EngineTwin-Turbo 2.7L V6
Power315 HP / 350 LB-FT
Curb Weight4,078 LBS
Cargo73.4 CU-FT (max)
MPG17 City / 24 HWY
As Tested Price$46,180
Outfitted in the Sport trim, which included the feisty 315-horsepower EcoBoost V6, a stiffer suspension, and unique fascias, my Edge was loaded, and it was priced accordingly. With options, including all-wheel drive, it cost $46,180, which is pretty lofty for a Ford Edge. But, you get a lot of stuff here – features like leather-accented seats, a lane-departure warning system, and active park assist – that make your life more comfortable and safer.
It's been a while since I've driven an Edge. And unless you own one, it's probably been a while since you've even thought about an Edge. Now there's good reason to take another look.
- I really liked the interior. It was simple, clean, and done up in black. It served as a fitting backdrop for the colorful gauges and the Sync with MyFord Touch infotainment system. The interior designers added silver plastic trim and contrasting white stitching on the center console and door inserts to break up the darkness. Leather was used for the steering wheel wrap, door inserts, and console cover, and it conveyed a premium feel.
- The leather-trimmed seats with suede inserts were comfortable. They looked elegant and felt pleasing. The heating and cooling features were useful for springtime driving and its varied temperatures. The vista sunroof was spectacular. It let in plenty of sunlight and opened long and wide like a retractable stadium roof. Even closed, it still offered a panoramic view of the sky for my passengers, especially those in the second row.
- Another note on the interior: I had an excellent driving position and an elevated view of the road. When rain began to fall – which has a way of frazzling motorists – I turned up Cat Stevens and motored along blithely. My second-row passengers were also comfy. One remarked on the ample leg- and headroom, and everyone liked the ambient lighting. The cargo area, which offered 39.2 cubic feet of space behind the second row (7 cubic feet more than the previous version), was more than capable for a weekend grocery run.

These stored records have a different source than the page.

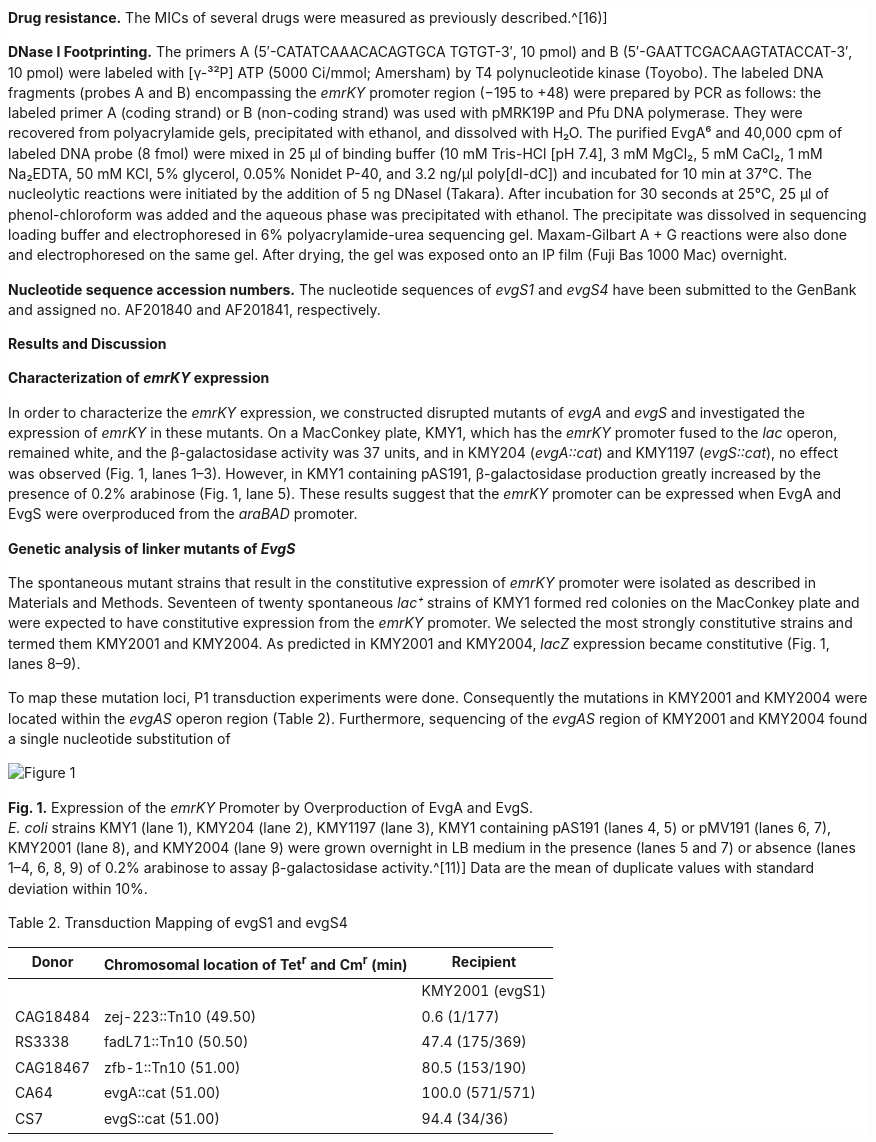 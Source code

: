 **Drug resistance.** The MICs of several drugs were measured as previously described.^[16)]

**DNase I Footprinting.** The primers A (5′-CATATCAAACACAGTGCA TGTGT-3′, 10 pmol) and B (5′-GAATTCGACAAGTATACCAT-3′, 10 pmol) were labeled with [γ-³²P] ATP (5000 Ci/mmol; Amersham) by T4 polynucleotide kinase (Toyobo). The labeled DNA fragments (probes A and B) encompassing the *emrKY* promoter region (−195 to +48) were prepared by PCR as follows: the labeled primer A (coding strand) or B (non-coding strand) was used with pMRK19P and Pfu DNA polymerase. They were recovered from polyacrylamide gels, precipitated with ethanol, and dissolved with H₂O. The purified EvgA⁶ and 40,000 cpm of labeled DNA probe (8 fmol) were mixed in 25 μl of binding buffer (10 mM Tris-HCl [pH 7.4], 3 mM MgCl₂, 5 mM CaCl₂, 1 mM Na₂EDTA, 50 mM KCl, 5% glycerol, 0.05% Nonidet P-40, and 3.2 ng/μl poly[dI-dC]) and incubated for 10 min at 37°C. The nucleolytic reactions were initiated by the addition of 5 ng DNasel (Takara). After incubation for 30 seconds at 25°C, 25 μl of phenol-chloroform was added and the aqueous phase was precipitated with ethanol. The precipitate was dissolved in sequencing loading buffer and electrophoresed in 6% polyacrylamide-urea sequencing gel. Maxam-Gilbart A + G reactions were also done and electrophoresed on the same gel. After drying, the gel was exposed onto an IP film (Fuji Bas 1000 Mac) overnight.

**Nucleotide sequence accession numbers.** The nucleotide sequences of *evgS1* and *evgS4* have been submitted to the GenBank and assigned no. AF201840 and AF201841, respectively.

**Results and Discussion**

**Characterization of *emrKY* expression**

In order to characterize the *emrKY* expression, we constructed disrupted mutants of *evgA* and *evgS* and investigated the expression of *emrKY* in these mutants. On a MacConkey plate, KMY1, which has the *emrKY* promoter fused to the *lac* operon, remained white, and the β-galactosidase activity was 37 units, and in KMY204 (*evgA::cat*) and KMY1197 (*evgS::cat*), no effect was observed (Fig. 1, lanes 1–3). However, in KMY1 containing pAS191, β-galactosidase production greatly increased by the presence of 0.2% arabinose (Fig. 1, lane 5). These results suggest that the *emrKY* promoter can be expressed when EvgA and EvgS were overproduced from the *araBAD* promoter.

**Genetic analysis of linker mutants of *EvgS***

The spontaneous mutant strains that result in the constitutive expression of *emrKY* promoter were isolated as described in Materials and Methods. Seventeen of twenty spontaneous *lac⁺* strains of KMY1 formed red colonies on the MacConkey plate and were expected to have constitutive expression from the *emrKY* promoter. We selected the most strongly constitutive strains and termed them KMY2001 and KMY2004. As predicted in KMY2001 and KMY2004, *lacZ* expression became constitutive (Fig. 1, lanes 8–9).

To map these mutation loci, P1 transduction experiments were done. Consequently the mutations in KMY2001 and KMY2004 were located within the *evgAS* operon region (Table 2). Furthermore, sequencing of the *evgAS* region of KMY2001 and KMY2004 found a single nucleotide substitution of

![Figure 1](#fig1)

**Fig. 1.** Expression of the *emrKY* Promoter by Overproduction of EvgA and EvgS.  
*E. coli* strains KMY1 (lane 1), KMY204 (lane 2), KMY1197 (lane 3), KMY1 containing pAS191 (lanes 4, 5) or pMV191 (lanes 6, 7), KMY2001 (lane 8), and KMY2004 (lane 9) were grown overnight in LB medium in the presence (lanes 5 and 7) or absence (lanes 1–4, 6, 8, 9) of 0.2% arabinose to assay β-galactosidase activity.^[11)] Data are the mean of duplicate values with standard deviation within 10%.

Table 2. Transduction Mapping of evgS1 and evgS4

| Donor | Chromosomal location of Tet<sup>r</sup> and Cm<sup>r</sup> (min) | Recipient |
| --- | --- | --- |
|  |  | KMY2001 (evgS1) | KMY2004 (evgS4) |
| CAG18484 | zej-223::Tn10 (49.50) | 0.6 (1/177) | 0.0 (0/281) |
| RS3338 | fadL71::Tn10 (50.50) | 47.4 (175/369) | 38.7 (174/450) |
| CAG18467 | zfb-1::Tn10 (51.00) | 80.5 (153/190) | 74.0 (148/200) |
| CA64 | evgA::cat (51.00) | 100.0 (571/571) | 100.0 (746/746) |
| CS7 | evgS::cat (51.00) | 94.4 (34/36) | 100.0 (18/18) | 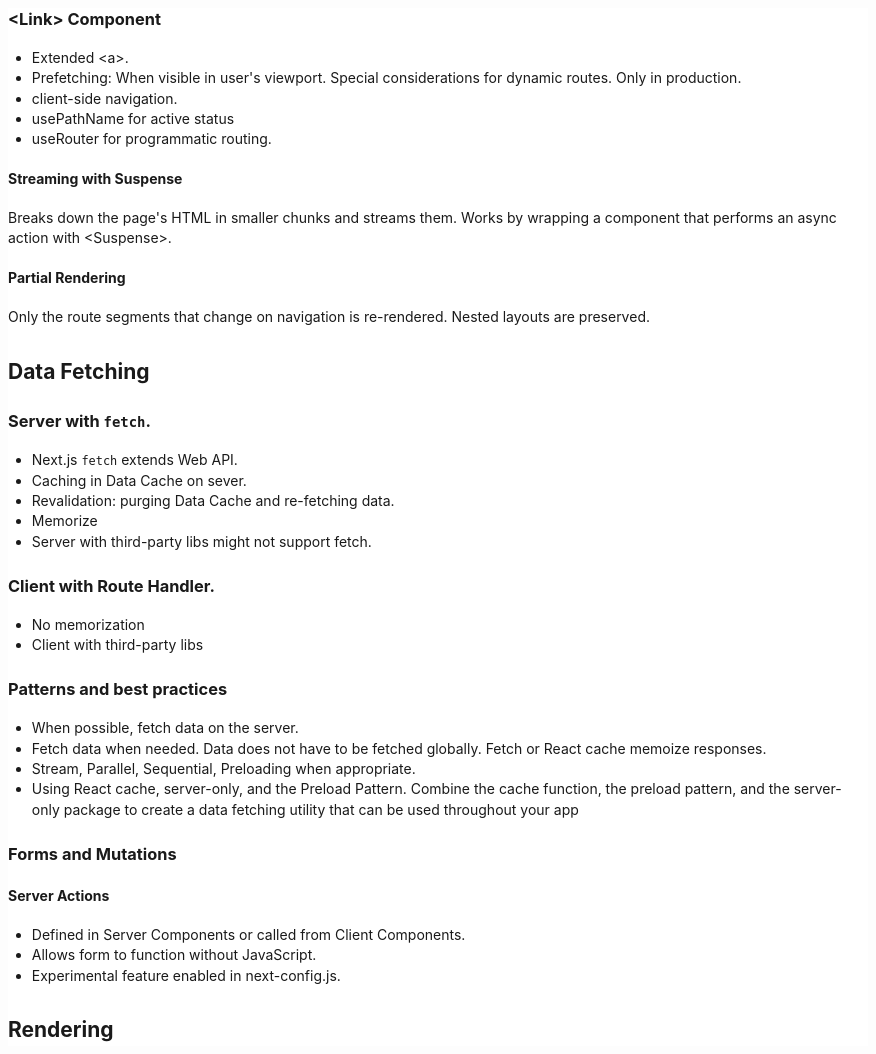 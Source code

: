 ### \<Link> Component

- Extended \<a>.
- Prefetching: When visible in user's viewport. Special considerations for dynamic routes. Only in production.
- client-side navigation.
- usePathName for active status
- useRouter for programmatic routing.

#### Streaming with Suspense

Breaks down the page's HTML in smaller chunks and streams them. Works by wrapping a component that performs an async action with \<Suspense>.

#### Partial Rendering

Only the route segments that change on navigation is re-rendered. Nested layouts are preserved.

## Data Fetching

### Server with `fetch`.

- Next.js `fetch` extends Web API.
- Caching in Data Cache on sever.
- Revalidation: purging Data Cache and re-fetching data.
- Memorize
- Server with third-party libs might not support fetch.

### Client with Route Handler.

- No memorization
- Client with third-party libs

### Patterns and best practices

- When possible, fetch data on the server.
- Fetch data when needed. Data does not have to be fetched globally. Fetch or React cache memoize responses.
- Stream, Parallel, Sequential, Preloading when appropriate.
- Using React cache, server-only, and the Preload Pattern. Combine the cache function, the preload pattern, and the server-only package to create a data fetching utility that can be used throughout your app

### Forms and Mutations

#### Server Actions

- Defined in Server Components or called from Client Components.
- Allows form to function without JavaScript.
- Experimental feature enabled in next-config.js.

## Rendering
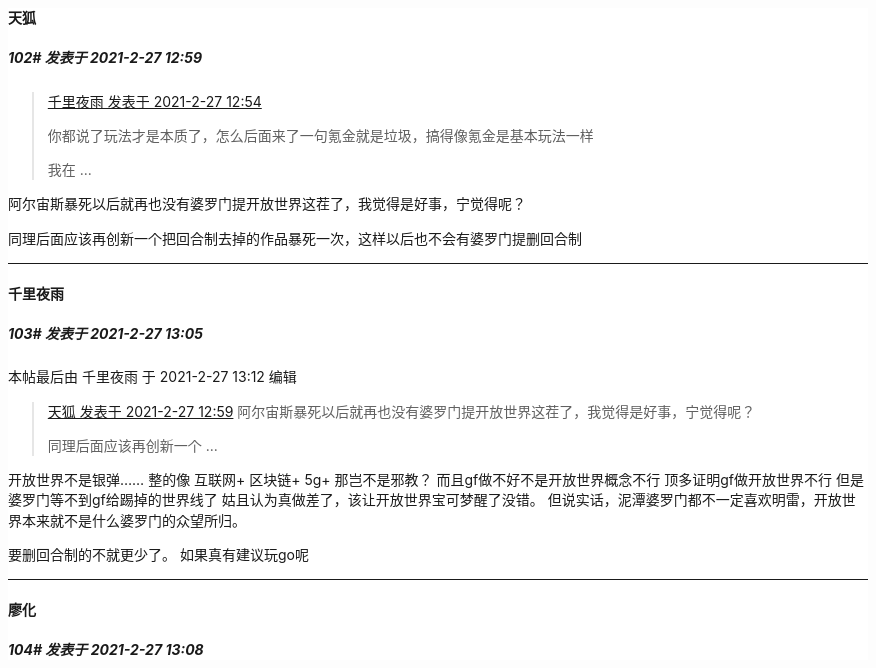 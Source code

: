 ####  天狐  
##### 102#       发表于 2021-2-27 12:59



<blockquote><a href="httphttps://bbs.saraba1st.com/2b/forum.php?mod=redirect&amp;goto=findpost&amp;pid=50457092&amp;ptid=1989980" target="_blank">千里夜雨 发表于 2021-2-27 12:54</a>

你都说了玩法才是本质了，怎么后面来了一句氪金就是垃圾，搞得像氪金是基本玩法一样

我在 ...</blockquote>
阿尔宙斯暴死以后就再也没有婆罗门提开放世界这茬了，我觉得是好事，宁觉得呢？

同理后面应该再创新一个把回合制去掉的作品暴死一次，这样以后也不会有婆罗门提删回合制








*****

####  千里夜雨  
##### 103#       发表于 2021-2-27 13:05



 本帖最后由 千里夜雨 于 2021-2-27 13:12 编辑 
<blockquote><a href="httphttps://bbs.saraba1st.com/2b/forum.php?mod=redirect&amp;goto=findpost&amp;pid=50457131&amp;ptid=1989980" target="_blank">天狐 发表于 2021-2-27 12:59</a>
阿尔宙斯暴死以后就再也没有婆罗门提开放世界这茬了，我觉得是好事，宁觉得呢？

同理后面应该再创新一个 ...</blockquote>
开放世界不是银弹……
整的像
互联网+
区块链+
5g+
那岂不是邪教？
而且gf做不好不是开放世界概念不行
顶多证明gf做开放世界不行
但是婆罗门等不到gf给踢掉的世界线了
姑且认为真做差了，该让开放世界宝可梦醒了没错。
但说实话，泥潭婆罗门都不一定喜欢明雷，开放世界本来就不是什么婆罗门的众望所归。

要删回合制的不就更少了。
如果真有建议玩go呢







*****

####  廖化  
##### 104#       发表于 2021-2-27 13:08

- I'll admit, I'm a Luddite when it comes to infotainment systems, and Sync with MyFord Touch has a mixed reputation. Historically, it's been confusing and hasn't always worked as advertised. I had no trouble pairing my phone and making and receiving calls with the Bluetooth function. The touchscreen worked well, and it's easy to toggle through the audio options. The system also lets you configure the gauges on the sides of the instrument cluster, and I quickly found my preferred setting with a digital speedometer and small fuel gauge.
- A couple of safety features stood out to me. The lane-departure warning was aggressive, though you can calibrate it to your taste. I noticed it when I was tackling curves on the expressway. At first I found the system intrusive. Then I understood what was happening and appreciated it as the feature alerted me when I strayed and then nudged me back into the center of the lane. Also, I liked the automatic high-beam headlights, which came on and off at the appropriate times when I was driving home on a mostly deserted suburban road just after dark.
- The exterior design stood out. It just looked so much more substantial than the previous model. The tall sides were lined with noticeable creases, and they gave the Edge a more mature, premium look in line with the Fusion. This Sport model had a blacked-out grille and dark 20-inch wheels. The LED wraparound taillights and angled HID headlights were snazzy. I love how the pentagon-shaped daytime running lamps illuminated – I mean they really lit up – when I triggered the remote start. You could see this thing from about 30-yards away, and it was impressive.
- The 2.7-liter EcoBoost V6 had plenty of pop. With 315 horsepower and 350 pound-feet of torque, there's no trouble taking off from stoplights and picking off slower moving traffic on the expressway. While the power is nice, you'll notice the torque, which is served up in maximum force at just 2,750 rpm. It pulls your head back and you feel it in the backs of the seats.
- The six-speed automatic transmission is a good, understated partner to the V6. It shifts smoothly and evenly. It downshifts appropriately during acceleration, and you forget about it when you're just cruising. I'd rather have this nonintrusive gearbox than some of the clunky double-clutch or nine-speed units out there.
- This model had a "sport-tuned" suspension. I noticed a few more potholes and road crinkles than I might have in a comparable crossover, but the overall driving dynamics were fine. I felt the power-assisted, four-wheel-disc antilock brakes were a bit too grabby at first, but as the weekend progressed I got used to them.
- The electric-power-assisted steering also felt odd to me at first. Like the brakes, I got used to the system, but it still conveyed an artificial sensation. It was light, and then sometimes there was more response than I wanted. Steering is very subjective, and most consumers won't notice this at all.
So yes, the 2015 Edge is a much better vehicle than its aging predecessor. The new model is dressed up and powered up, and it gives Ford renewed strength in a fiercely competitive segment. It will probably always be a little overshadowed, even among Ford's SUVs, but if you're looking for a midsize crossover, don't make the mistake of overlooking the Edge.